* **Directions for this task**
Every entry below has to appear again in your reply, word for word, but no picture may.

* **Records for this task**
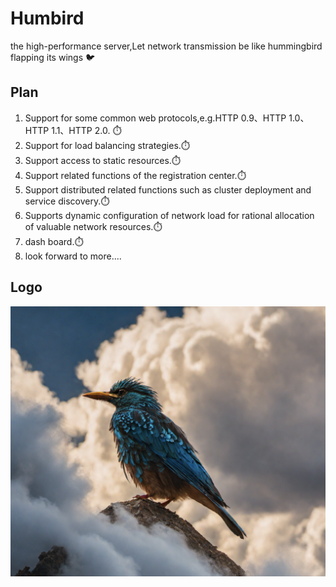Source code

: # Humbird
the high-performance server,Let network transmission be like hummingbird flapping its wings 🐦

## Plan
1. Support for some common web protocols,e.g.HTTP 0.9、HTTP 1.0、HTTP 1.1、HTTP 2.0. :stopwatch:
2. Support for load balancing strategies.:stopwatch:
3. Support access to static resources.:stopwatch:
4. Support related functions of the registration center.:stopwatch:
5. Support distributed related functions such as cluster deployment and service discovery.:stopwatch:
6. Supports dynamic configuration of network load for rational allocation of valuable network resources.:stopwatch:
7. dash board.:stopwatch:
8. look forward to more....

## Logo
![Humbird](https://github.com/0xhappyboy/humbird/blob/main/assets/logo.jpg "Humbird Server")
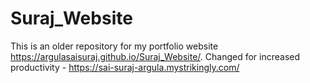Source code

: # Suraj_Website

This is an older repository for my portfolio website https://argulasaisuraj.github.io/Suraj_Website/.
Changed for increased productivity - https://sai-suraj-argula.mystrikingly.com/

* **Output for this exercise**
Source code

: # Humbird
the high-performance server,Let network transmission be like hummingbird flapping its wings 🐦

## Plan
1. Support for some common web protocols,e.g.HTTP 0.9、HTTP 1.0、HTTP 1.1、HTTP 2.0. :stopwatch:
2. Support for load balancing strategies.:stopwatch:
3. Support access to static resources.:stopwatch:
4. Support related functions of the registration center.:stopwatch:
5. Support distributed related functions such as cluster deployment and service discovery.:stopwatch:
6. Supports dynamic configuration of network load for rational allocation of valuable network resources.:stopwatch:
7. dash board.:stopwatch:
8. look forward to more....

## Logo
![Humbird](https://github.com/0xhappyboy/humbird/blob/main/assets/logo.jpg "Humbird Server")
Source code

: # Suraj_Website

This is an older repository for my portfolio website https://argulasaisuraj.github.io/Suraj_Website/.
Changed for increased productivity - https://sai-suraj-argula.mystrikingly.com/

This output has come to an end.